Birleşmiş Milletler yaptırımlarının yeniden uygulanması, tabloyu daha da karmaşık hale getirdi. Avrupa ülkeleri, Washington’la eşgüdüm içinde bu adımı, görünürde Tahran’ı “Uluslararası Atom Enerjisi Ajansı’yla (UAEA) işbirliğine zorlamak” amacıyla atmış olsa da, İranlı analistlere göre asıl hedef bölgesel politikayı değiştirmesi için baskı kurmak ve daha geniş çaplı bir çatışmanın zeminini hazırlamak.

Analistlere göre ekonomik baskı, İran’ı savunma pozisyonuna iterek Birleşmiş Milletler Şartı’nın yedinci bölümü kapsamına sokabilir; bu da görünürde yeni bir askeri müdahaleye “meşruiyet” sağlayabilir.

Trump’ın Gazze planı da, İranlı gözlemcilerin değerlendirmesine göre, yalnızca savaşın bitirilmesi ya da bölgenin idaresinin düzenlenmesiyle ilgili değil.

Plan, aynı zamanda bölgedeki güç dengelerini yeniden şekillendirmeyi hedefliyor. Tahran’daki hâkim kanaate göre, Gazze’de sağlanacak sakinlik, İsrail’e İran’la hesaplaşmasını tamamlamak için daha fazla alan açacak.

Haziran ayındaki 12 günlük savaşın yankıları hâlâ taze. O kısa çatışmada iki taraf da büyük kayıp vermese de, alevlenen cephelerin kolayca kontrol edilemeyeceğini anladı.

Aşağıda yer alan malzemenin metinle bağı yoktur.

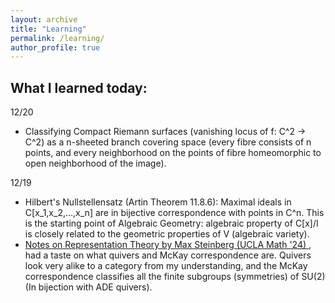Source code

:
 ```yaml
---
layout: archive
title: "Learning"
permalink: /learning/
author_profile: true
---
```


What I learned today:
------
12/20
* Classifying Compact Riemann surfaces (vanishing locus of f: C^2 -> C^2) as a n-sheeted branch covering space (every fibre consists of n points, and every neighborhood on the points of fibre homeomorphic to open neighborhood of the image).

12/19
* Hilbert's Nullstellensatz (Artin Theorem 11.8.6): Maximal ideals in C[x_1,x_2,...,x_n] are in bijective correspondence with points in C^n. This is the starting point of Algebraic Geometry: algebraic property of C[x]/I is closely related to the geometric properties of V (algebraic variety).
* <a href="https://max.steinbergfour.com/files/reptheory.pdf"> Notes on Representation Theory by Max Steinberg (UCLA Math '24) </a>, had a taste on what quivers and McKay correspondence are. Quivers look very alike to a category from my understanding, and the McKay correspondence classifies all the finite subgroups (symmetries) of SU(2) (In bijection with ADE quivers).
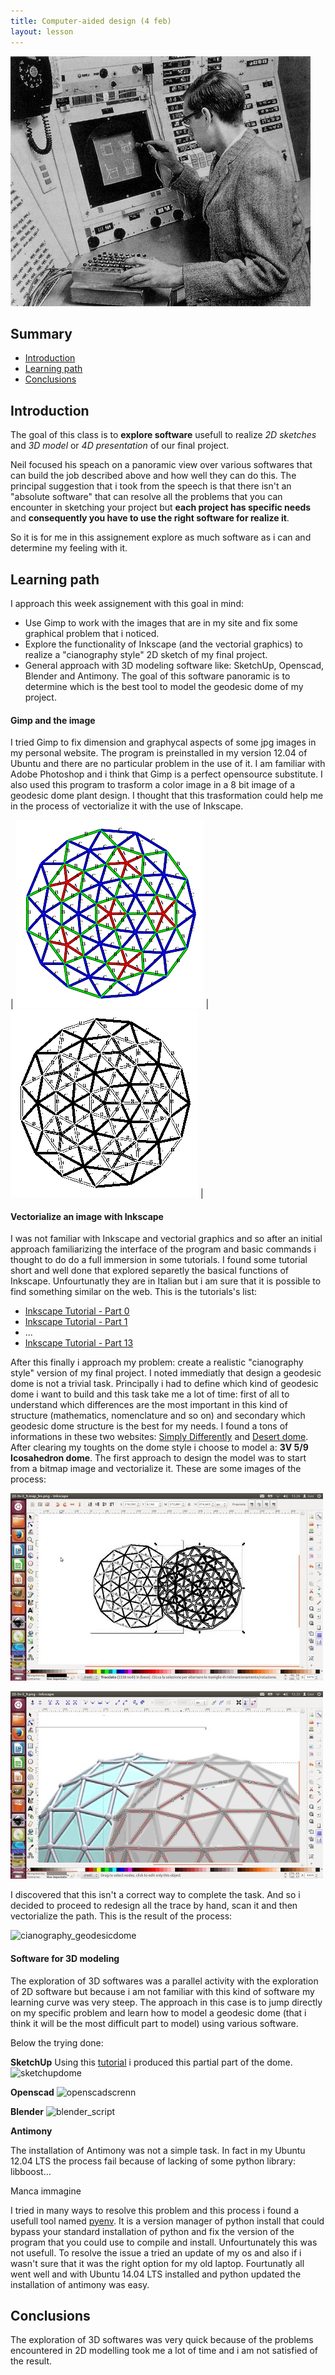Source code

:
 ```yaml
---
title: Computer-aided design (4 feb)
layout: lesson
---
```


![cad hystory](./cadhystory.jpg)

## Summary

- [Introduction](#introduction)
- [Learning path](#learningpath)
- [Conclusions](#conclusion)

## Introduction
The goal of this class is to **explore software** usefull to realize *2D sketches* and *3D model* or *4D presentation* of our final project. 

Neil focused his speach on a panoramic view over various softwares that can build the job described above and how well they can do this. The principal suggestion that i took from the speech is that there isn't an "absolute software" that can resolve all the problems that you can encounter in sketching your project but **each project has specific needs** and **consequently you have to use the right software for realize it**.

So it is for me in this assignement explore as much software as i can and determine my feeling with it.

## Learning path
I approach this week assignement with this goal in mind:
- Use Gimp to work with the images that are in my site and fix some graphical problem that i noticed.
- Explore the functionality of Inkscape (and the vectorial graphics) to realize a "cianography style" 2D sketch of my final project.
- General approach with 3D modeling software like: SketchUp, Openscad, Blender and Antimony. The goal of this software panoramic is to determine which is the best tool to model the geodesic dome of my project.

#### Gimp and the image
I tried Gimp to fix dimension and graphycal aspects of some jpg images in my personal website. The program is preinstalled in my version 12.04 of Ubuntu and there are no particular problem in the use of it.
I am familiar with Adobe Photoshop and i think that Gimp is a perfect opensource substitute.
I also used this program to trasform a color image in a 8 bit image of a geodesic dome plant design. I thought that this trasformation could help me in the process of vectorialize it with the use of Inkscape.

| ![geodesic dome color](./22-3v-5_9.map.png) | ![geodesic dome color](./22-3v-5_9.map_bn.png) |

#### Vectorialize an image with Inkscape
I was not familiar with Inkscape and vectorial graphics and so after an initial approach familiarizing the interface of the program and basic commands i thought to do do a full immersion in some tutorials. I found some tutorial short and well done that explored separetly the basical functions of Inkscape. Unfourtunatly they are in Italian but i am sure that it is possible to find something similar on the web. This is the tutorials's list:

- [Inkscape Tutorial - Part 0](https://www.youtube.com/watch?v=Mcxkx02FikI)
- [Inkscape Tutorial - Part 1](https://www.youtube.com/watch?v=1HRQgKF2RIM)
- ...
- [Inkscape Tutorial - Part 13](https://www.youtube.com/watch?v=_hUfV_-2TNM)

After this finally i approach my problem: create a realistic "cianography style" version of my final project. I noted immediatly that design a geodesic dome is not a trivial task.
Principally i had to define which kind of geodesic dome i want to build and this task take me a lot of time: first of all to understand which differences are the most important in this kind of structure (mathematics, nomenclature and so on) and secondary which geodesic dome structure is the best for my needs.
I found a tons of informations in these two websites: [Simply Differently](https://simplydifferently.org/Geodesic_Dome_Notes?page=3#3V%204/9%20Icosahedron%20Dome) and [Desert dome](http://www.desertdomes.com/).
After clearing my toughts on the dome style i choose to model a: **3V 5/9 Icosahedron dome**.
The first approach to design the model was to start from a bitmap image and vectorialize it. These are some images of the process:

![VectorializeTry1](./ImageVectorialized.jpg)

![VectorializeTry2](./VectorializeDome2.jpg)

I discovered that this isn't a correct way to complete the task. And so i decided to proceed to redesign all the trace by hand, scan it and then vectorialize the path. This is the result of the process:

![cianography_geodesicdome](./)



#### Software for 3D modeling
The exploration of 3D softwares was a parallel activity with the exploration of 2D software but because i am not familiar with this kind of software my learning curve was very steep. 
The approach in this case is to jump directly on my specific problem and learn how to model a geodesic dome (that i think it will be the most difficult part to model) using various software.

Below the trying done:

**SketchUp**
Using this [tutorial](http://www.instructables.com/id/Construct-Geodesic-Spheres-on-Google-SketchUp/) i produced this partial part of the dome.
![sketchupdome](./)

**Openscad**
![openscadscrenn](./)

**Blender**
![blender_script](./)

**Antimony**

The installation of Antimony was not a simple task. In fact in my Ubuntu 12.04 LTS the process fail because of lacking of some python library: libboost...

Manca immagine

I tried in many ways to resolve this problem and this process i found a usefull tool named [pyenv](). It is a version manager of python install that could bypass your standard installation of python and fix the version of the program that you could use to compile and install.
Unfourtunately this was not usefull. 
To resolve the issue a tried an update of my os and also if i wasn't sure that it was the right option for my old laptop. Fourtunatly all went well and with Ubuntu 14.04 LTS installed and python updated the installation of antimony was easy. 


## Conclusions

The exploration of 3D softwares was very quick because of the problems encountered in 2D modelling took me a lot of time and i am not satisfied of the result.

Nihayetinde “soğuk bir ateşkes” ilan edildi: ne resmî barış ne de topyekûn savaş. Fakat Batılı savunma uzmanlarına göre İsrail, sonuçtan memnun kalmadı; zira İran’ın ana üslerinin çoğu sağlam kaldı ve füze programı beklenenden hızlı toparlandı. Bu durum, Tel Aviv’i yeni bir saldırı düşüncesine itebilir.

Yine de tablo tamamen tek yönlü değil. Krizin büyümeden frenlenebileceğini düşündüren sebepler de var.

Birincisi, doğrudan bir savaşın insani ve ekonomik bedeli olağanüstü yüksek olur. Bu, iç siyasi kriz yaşayan İsrail’in, seçim eşiğindeki ABD’nin ve ekonomik baskılarla toplumsal tedirginlik yaşayan İran’ın kaldıramayacağı bir yük.

İkincisi, Rusya ve Çin’den Körfez ülkelerine kadar pek çok aktör, savaşın genişlemesinden çekiniyor; çünkü enerji piyasaları ve deniz ticaret yolları yeniden riske girebilir.

Üçüncüsü, haziran tecrübesi, taraflardan hiçbirinin askeri üstünlük sağlayamadığını gösterdi. Kazananın olmadığı bir savaşın tekrarı için motivasyon da azalır.

Yine de asıl tehlike, yanlış hesapta gizli. Tarafların birbirine güven duymadığı bir ortamda yapılacak hatalı bir füze saldırısı veya üçüncü bir tarafın açacağı ateş, zincirleme bir tepkiyi tetikleyebilir.

Askeri literatürde buna “caydırıcılığın eşiği” deniyor: güç, aynı anda hem caydırıcı hem de savaşın fitilini ateşleyici hale gelir.

Dolayısıyla taraflardan hiçbiri yeni bir savaş istemese de bölge, devasa risklerle karşı karşıya.

Yakıt ikmal uçaklarının sevki ve yaptırımların dönüşü, savaş sahasının hazırlanmakta olduğuna işaret ediyor.

Ekonomik baskı arttıkça ve Gazze ile Lübnan’daki tablo karmaşıklaştıkça, caydırıcılıktan çatışmaya kayma ihtimali büyüyor.

Son haftalarda Tahran, sert uyarılar ve askeri güç gösterileriyle, olası bir saldırının maliyetini hatırlatmaya çalıştı. Washington ise bölgeye gönderdiği savaş gruplarıyla “hazırlık var ama tercihimiz caydırıcılık” mesajını verdi.

İsrail ise bu iki uç arasında duruyor; davranışları öngörülemeyen tek oyuncu konumunda. Bu nedenle, bölge yeni bir gerilim döneminin eşiğinde olabilir.

Zira güç gösterisiyle savaş arasındaki sınır hiç bu kadar dar olmamıştı; atılacak yanlış bir adım, kırılgan dengeyi 12 günlük savaşla kıyaslanamayacak bir çatışmaya dönüştürebilir.